Si aprirà nel maggio 2026 davanti al Tribunale di Bologna il processo nei confronti di un uomo di 34 anni, accusato di stalking ai danni del proprio coinquilino. Secondo la ricostruzione della Procura, l’imputato avrebbe sottoposto il giovane, un 28enne, a un anno di vessazioni, insulti e minacce di morte a sfondo omofobo.
L’indagine, coordinata dalla pm Francesca Rago, è partita dopo la denuncia della vittima, che, assistita dall’avvocata Alessia Romano del foro di Venezia, ha raccontato alle autorità di essere stata costretta a lasciare l’abitazione per paura. I fatti, stando al fascicolo, sarebbero iniziati nell’ottobre del 2023 e proseguiti fino alla fine del 2024.
“Vi rovino la vita, non avete idea di cosa vi possa succedere”, avrebbe urlato più volte il 34enne non solo contro il coinquilino, ma anche contro gli altri inquilini della casa. In diverse occasioni, l’uomo avrebbe lasciato musica ad alto volume durante la notte, imbrattato spazi comuni e pronunciato frasi minacciose: “Mandaci gli albanesi, dopo che gli hanno rotto le ossa gli danno il monopattino in regalo”, avrebbe detto parlando al telefono con un amico, ben consapevole che la vittima lo sentisse.
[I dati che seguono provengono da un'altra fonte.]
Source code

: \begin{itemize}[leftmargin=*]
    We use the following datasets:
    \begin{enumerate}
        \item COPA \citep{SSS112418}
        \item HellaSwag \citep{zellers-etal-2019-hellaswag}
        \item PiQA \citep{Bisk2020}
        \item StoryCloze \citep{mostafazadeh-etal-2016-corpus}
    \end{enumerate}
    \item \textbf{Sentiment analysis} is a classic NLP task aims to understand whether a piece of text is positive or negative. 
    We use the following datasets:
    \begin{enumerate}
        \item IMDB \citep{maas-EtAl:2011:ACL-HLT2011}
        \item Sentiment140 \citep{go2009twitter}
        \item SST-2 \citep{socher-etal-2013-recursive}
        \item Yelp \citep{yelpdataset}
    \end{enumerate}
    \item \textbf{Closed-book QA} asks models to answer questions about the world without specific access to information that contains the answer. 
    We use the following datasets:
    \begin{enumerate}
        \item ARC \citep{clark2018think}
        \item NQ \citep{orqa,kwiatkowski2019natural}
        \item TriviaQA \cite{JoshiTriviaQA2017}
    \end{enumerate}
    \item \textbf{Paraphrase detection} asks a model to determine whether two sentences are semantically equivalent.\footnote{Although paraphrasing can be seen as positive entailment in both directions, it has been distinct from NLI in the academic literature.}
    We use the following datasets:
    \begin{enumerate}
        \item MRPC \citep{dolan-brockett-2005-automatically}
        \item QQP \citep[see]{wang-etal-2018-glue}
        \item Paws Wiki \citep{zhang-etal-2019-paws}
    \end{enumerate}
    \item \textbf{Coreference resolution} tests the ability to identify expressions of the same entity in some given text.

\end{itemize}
Il Gup di Bologna ha accolto la richiesta di rinvio a giudizio, riconoscendo nel comportamento dell’imputato un quadro persecutorio continuato. Tuttavia, nel capo d’imputazione non compare la matrice omofoba, poiché in Italia non esiste ancora una legge che qualifichi come aggravante le discriminazioni basate su orientamento sessuale o identità di genere.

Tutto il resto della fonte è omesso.